5:20pm ET: To compare latency, I had viewers in DC and Texas compare their OTA feed to my streaming feed in NY. Compared to OTA, the streaming latency on a MacBook was 16 seconds, 14 seconds on the Fire TV, 3 seconds on an iPad and 10 seconds for Roku and Apple TV. The feedback I received from users in Europe and LATAM averaged about 20 seconds (no specs on their hardware). I think latency is not as significant a problem as many in the industry suggest.

6:32pm ET: Beyonce’s performance is over, and I see no issues reported by users in volume. With the performance over and the game now a blowout with a score of 24-2 in the 3rd quarter, I suspect viewership has dropped from its peak.
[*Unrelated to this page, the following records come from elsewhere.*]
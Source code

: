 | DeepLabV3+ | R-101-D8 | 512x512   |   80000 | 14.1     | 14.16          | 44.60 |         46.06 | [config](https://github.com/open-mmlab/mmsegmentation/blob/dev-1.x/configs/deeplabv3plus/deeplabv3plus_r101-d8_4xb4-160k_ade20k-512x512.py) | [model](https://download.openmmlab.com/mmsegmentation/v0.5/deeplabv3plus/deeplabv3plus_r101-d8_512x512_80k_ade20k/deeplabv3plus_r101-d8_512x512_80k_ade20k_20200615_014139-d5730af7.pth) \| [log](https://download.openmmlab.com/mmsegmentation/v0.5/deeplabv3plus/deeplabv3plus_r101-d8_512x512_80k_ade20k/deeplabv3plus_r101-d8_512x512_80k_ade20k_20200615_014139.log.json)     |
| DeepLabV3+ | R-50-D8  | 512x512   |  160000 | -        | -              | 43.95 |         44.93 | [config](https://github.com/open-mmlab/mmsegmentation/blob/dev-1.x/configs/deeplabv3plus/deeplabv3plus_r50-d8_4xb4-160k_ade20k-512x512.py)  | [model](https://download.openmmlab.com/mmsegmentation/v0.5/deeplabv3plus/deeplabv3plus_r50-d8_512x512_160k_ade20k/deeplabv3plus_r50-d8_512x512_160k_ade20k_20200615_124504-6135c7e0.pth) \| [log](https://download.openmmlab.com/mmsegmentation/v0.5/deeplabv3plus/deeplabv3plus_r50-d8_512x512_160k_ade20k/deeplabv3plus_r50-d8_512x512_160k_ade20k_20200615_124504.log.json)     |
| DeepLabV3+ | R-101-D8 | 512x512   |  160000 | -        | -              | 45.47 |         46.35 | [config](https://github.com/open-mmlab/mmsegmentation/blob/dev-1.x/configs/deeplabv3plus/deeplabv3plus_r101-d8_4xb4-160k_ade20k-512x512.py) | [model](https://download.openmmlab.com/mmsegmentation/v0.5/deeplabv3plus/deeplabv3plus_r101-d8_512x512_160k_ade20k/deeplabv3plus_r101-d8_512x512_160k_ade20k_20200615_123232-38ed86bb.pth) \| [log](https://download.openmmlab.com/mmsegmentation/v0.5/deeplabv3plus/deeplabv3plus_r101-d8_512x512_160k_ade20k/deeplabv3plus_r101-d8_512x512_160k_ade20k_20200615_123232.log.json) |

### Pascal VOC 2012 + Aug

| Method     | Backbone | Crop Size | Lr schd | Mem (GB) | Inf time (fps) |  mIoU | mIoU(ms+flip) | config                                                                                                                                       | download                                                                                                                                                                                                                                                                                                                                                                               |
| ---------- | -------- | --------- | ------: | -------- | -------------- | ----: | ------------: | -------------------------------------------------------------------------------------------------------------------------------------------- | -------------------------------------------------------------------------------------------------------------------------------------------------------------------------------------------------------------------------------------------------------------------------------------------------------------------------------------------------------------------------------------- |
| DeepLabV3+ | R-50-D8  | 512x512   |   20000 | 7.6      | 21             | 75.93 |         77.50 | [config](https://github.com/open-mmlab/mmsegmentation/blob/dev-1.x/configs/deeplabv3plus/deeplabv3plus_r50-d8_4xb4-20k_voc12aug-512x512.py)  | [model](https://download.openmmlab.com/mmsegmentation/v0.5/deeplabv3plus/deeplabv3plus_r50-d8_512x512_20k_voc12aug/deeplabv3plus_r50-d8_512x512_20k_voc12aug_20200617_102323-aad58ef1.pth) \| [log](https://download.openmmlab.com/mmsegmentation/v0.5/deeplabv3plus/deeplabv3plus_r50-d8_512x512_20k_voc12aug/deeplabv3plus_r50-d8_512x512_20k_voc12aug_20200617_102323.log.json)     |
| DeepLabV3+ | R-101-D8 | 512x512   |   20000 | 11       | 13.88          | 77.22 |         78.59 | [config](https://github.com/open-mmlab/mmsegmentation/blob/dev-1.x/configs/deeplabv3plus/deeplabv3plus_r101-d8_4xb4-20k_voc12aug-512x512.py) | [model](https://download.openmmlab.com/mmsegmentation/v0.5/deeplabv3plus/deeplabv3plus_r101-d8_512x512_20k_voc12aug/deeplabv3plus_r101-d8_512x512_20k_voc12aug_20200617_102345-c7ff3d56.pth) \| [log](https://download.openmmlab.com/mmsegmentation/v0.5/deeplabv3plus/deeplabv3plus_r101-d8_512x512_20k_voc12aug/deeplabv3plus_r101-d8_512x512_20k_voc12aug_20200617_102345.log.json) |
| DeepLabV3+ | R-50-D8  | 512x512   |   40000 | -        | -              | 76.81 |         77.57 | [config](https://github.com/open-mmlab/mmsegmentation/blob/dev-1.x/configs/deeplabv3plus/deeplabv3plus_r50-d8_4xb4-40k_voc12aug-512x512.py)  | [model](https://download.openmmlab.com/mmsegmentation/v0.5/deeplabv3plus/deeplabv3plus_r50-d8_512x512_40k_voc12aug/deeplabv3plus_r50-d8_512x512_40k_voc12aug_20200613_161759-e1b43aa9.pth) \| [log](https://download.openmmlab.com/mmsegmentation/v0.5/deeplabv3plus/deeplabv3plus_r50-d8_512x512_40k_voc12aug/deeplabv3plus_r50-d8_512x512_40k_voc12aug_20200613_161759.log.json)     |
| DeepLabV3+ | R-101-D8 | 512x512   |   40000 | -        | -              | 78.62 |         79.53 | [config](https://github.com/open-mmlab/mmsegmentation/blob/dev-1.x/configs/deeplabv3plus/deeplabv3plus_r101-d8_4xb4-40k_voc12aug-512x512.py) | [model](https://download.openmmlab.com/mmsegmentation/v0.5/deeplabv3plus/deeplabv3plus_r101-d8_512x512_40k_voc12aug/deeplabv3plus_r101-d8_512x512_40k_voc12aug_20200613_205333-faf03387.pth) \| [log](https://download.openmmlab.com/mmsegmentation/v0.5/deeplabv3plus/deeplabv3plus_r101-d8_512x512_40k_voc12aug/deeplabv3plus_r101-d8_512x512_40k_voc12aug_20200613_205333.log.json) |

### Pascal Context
7:35pm ET: The stream is over. We are now waiting for viewership numbers, which will be lower than the boxing event, based on some data ISPs have shared with me. I give Netflix an A on the stream. Tonight wasn’t just a big day for Netflix but for the entire industry. Their success as a company equals success for everyone in the streaming industry. The progress of one is the progress of all.

Some Tech Details from Netflix’s Boxing Stream and What To Look For on Xmas Day

Since Netflix’s live boxing event, I’ve talked to more than half a dozen ISPs globally and others who had direct insight into traffic during the event. Based on those conversations, info from manifest files, error codes, and other sources I will not disclose, here’s part of what happened during the event and what to watch for during Netflix’s NFL games on Christmas.
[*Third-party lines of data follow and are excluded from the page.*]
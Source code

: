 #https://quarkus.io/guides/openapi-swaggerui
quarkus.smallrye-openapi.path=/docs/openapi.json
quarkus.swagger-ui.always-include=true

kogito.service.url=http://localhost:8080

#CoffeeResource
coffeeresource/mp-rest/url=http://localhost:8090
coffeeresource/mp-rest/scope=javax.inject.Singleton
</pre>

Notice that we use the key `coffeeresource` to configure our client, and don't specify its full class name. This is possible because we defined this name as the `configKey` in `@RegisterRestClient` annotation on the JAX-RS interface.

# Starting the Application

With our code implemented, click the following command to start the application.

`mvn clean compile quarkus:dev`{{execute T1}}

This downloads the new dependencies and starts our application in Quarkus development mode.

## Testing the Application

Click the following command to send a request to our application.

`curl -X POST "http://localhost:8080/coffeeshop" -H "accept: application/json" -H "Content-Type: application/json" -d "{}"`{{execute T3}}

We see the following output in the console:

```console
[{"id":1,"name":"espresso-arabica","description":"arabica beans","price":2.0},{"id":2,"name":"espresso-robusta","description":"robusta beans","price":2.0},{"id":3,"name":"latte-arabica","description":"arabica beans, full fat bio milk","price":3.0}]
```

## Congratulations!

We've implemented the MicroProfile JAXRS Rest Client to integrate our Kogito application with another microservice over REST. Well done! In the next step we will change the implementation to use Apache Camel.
Post-event, some quickly suggested that ISPs ran out of “capacity” while not even defining what capacity they were referring to. For most ISPs, almost all of Netflix’s traffic was carried on private network interconnects and appliances. Of the seven ISPs I spoke with, located in the US, Europe and another location, none had any capacity issues with peering, transit or private interconnects. In conversations with ISPs and what some ISPs posted online, they said:

  • “We have plenty of capacity with them in the form of OCAs and Private interconnects.”
  • “We had plenty of OCA bandwidth capacity and overhead available.”
  • “None of our paths that feed our OCAs were at capacity.”
  • “We had a healthy overhead of Netflix interconnect/OCA.”
  • “None of our connections with Netflix were saturated.”
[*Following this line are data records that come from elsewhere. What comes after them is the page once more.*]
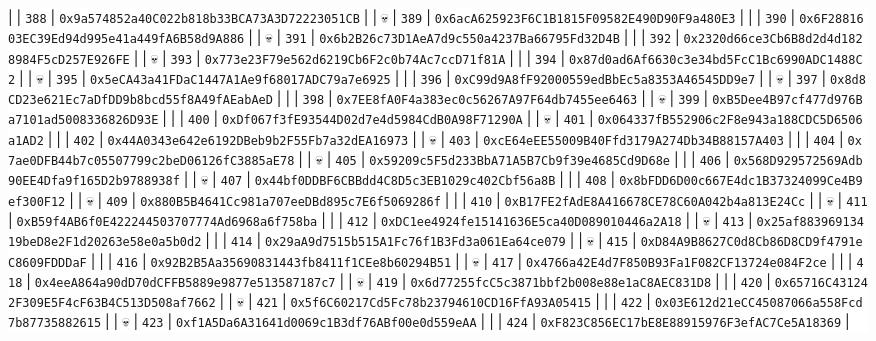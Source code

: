 |  | `388` | `0x9a574852a40C022b818b33BCA73A3D72223051CB` |
| 💀 | `389` | `0x6acA625923F6C1B1815F09582E490D90F9a480E3` |
|  | `390` | `0x6F2881603EC39Ed94d995e41a449fA6B58d9A886` |
| 💀 | `391` | `0x6b2B26c73D1AeA7d9c550a4237Ba66795Fd32D4B` |
|  | `392` | `0x2320d66ce3Cb6B8d2d4d1828984F5cD257E926FE` |
| 💀 | `393` | `0x773e23F79e562d6219Cb6F2c0b74Ac7ccD71f81A` |
|  | `394` | `0x87d0ad6Af6630c3e34bd5FcC1Bc6990ADC1488C2` |
| 💀 | `395` | `0x5eCA43a41FDaC1447A1Ae9f68017ADC79a7e6925` |
|  | `396` | `0xC99d9A8fF92000559edBbEc5a8353A46545DD9e7` |
| 💀 | `397` | `0x8d8CD23e621Ec7aDfDD9b8bcd55f8A49fAEabAeD` |
|  | `398` | `0x7EE8fA0F4a383ec0c56267A97F64db7455ee6463` |
| 💀 | `399` | `0xB5Dee4B97cf477d976Ba7101ad5008336826D93E` |
|  | `400` | `0xDf067f3fE93544D02d7e4d5984CdB0A98F71290A` |
| 💀 | `401` | `0x064337fB552906c2F8e943a188CDC5D6506a1AD2` |
|  | `402` | `0x44A0343e642e6192DBeb9b2F55Fb7a32dEA16973` |
| 💀 | `403` | `0xcE64eEE55009B40Ffd3179A274Db34B88157A403` |
|  | `404` | `0x7ae0DFB44b7c05507799c2beD06126fC3885aE78` |
| 💀 | `405` | `0x59209c5F5d233BbA71A5B7Cb9f39e4685Cd9D68e` |
|  | `406` | `0x568D929572569Adb90EE4Dfa9f165D2b9788938f` |
| 💀 | `407` | `0x44bf0DDBF6CBBdd4C8D5c3EB1029c402Cbf56a8B` |
|  | `408` | `0x8bFDD6D00c667E4dc1B37324099Ce4B9ef300F12` |
| 💀 | `409` | `0x880B5B4641Cc981a707eeDBd895c7E6f5069286f` |
|  | `410` | `0xB17FE2fAdE8A416678CE78C60A042b4a813E24Cc` |
| 💀 | `411` | `0xB59f4AB6f0E422244503707774Ad6968a6f758ba` |
|  | `412` | `0xDC1ee4924fe15141636E5ca40D089010446a2A18` |
| 💀 | `413` | `0x25af88396913419beD8e2F1d20263e58e0a5b0d2` |
|  | `414` | `0x29aA9d7515b515A1Fc76f1B3Fd3a061Ea64ce079` |
| 💀 | `415` | `0xD84A9B8627C0d8Cb86D8CD9f4791eC8609FDDDaF` |
|  | `416` | `0x92B2B5Aa35690831443fb8411f1CEe8b60294B51` |
| 💀 | `417` | `0x4766a42E4d7F850B93Fa1F082CF13724e084F2ce` |
|  | `418` | `0x4eeA864a90dD70dCFFB5889e9877e513587187c7` |
| 💀 | `419` | `0x6d77255fcC5c3871bbf2b008e88e1aC8AEC831D8` |
|  | `420` | `0x65716C431242F309E5F4cF63B4C513D508af7662` |
| 💀 | `421` | `0x5f6C60217Cd5Fc78b23794610CD16FfA93A05415` |
|  | `422` | `0x03E612d21eCC45087066a558Fcd7b87735882615` |
| 💀 | `423` | `0xf1A5Da6A31641d0069c1B3df76ABf00e0d559eAA` |
|  | `424` | `0xF823C856EC17bE8E88915976F3efAC7Ce5A18369` |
Multiple ISPs told me how they had the fight and regular programming streaming from an OCA closest to them, and only the fight had issues, which is very telling. That’s why Netflix’s SVOD content and other non-Netflix streaming services looked fine. Netlfix deploys caches differently based on the ISP and region of the world, with some ISPs having Netflix caches in some of their larger telco central offices and cable headends and others having direct private peering connections with them at core sites, among other connection options.

Netflix did not use any third-party CDNs for the boxing event and is not currently adding any third-party CDNs into the mix for the NFL games. Anyone who said that Netflix used them for the boxing event or wondered if they did should stop guessing. It’s public info, as you can see in traceroutes and by talking to those involved in the event. Netflix is utilizing the same infrastructure to deliver live streams and VOD content, and some statements by those on LinkedIn that Netflix is using a “separate” infrastructure for live is not accurate. Netflix spins up and down resources needed for their Open Connect servers and doesn’t have any hardware “limitations” across Open Connect for live like some want to suggest.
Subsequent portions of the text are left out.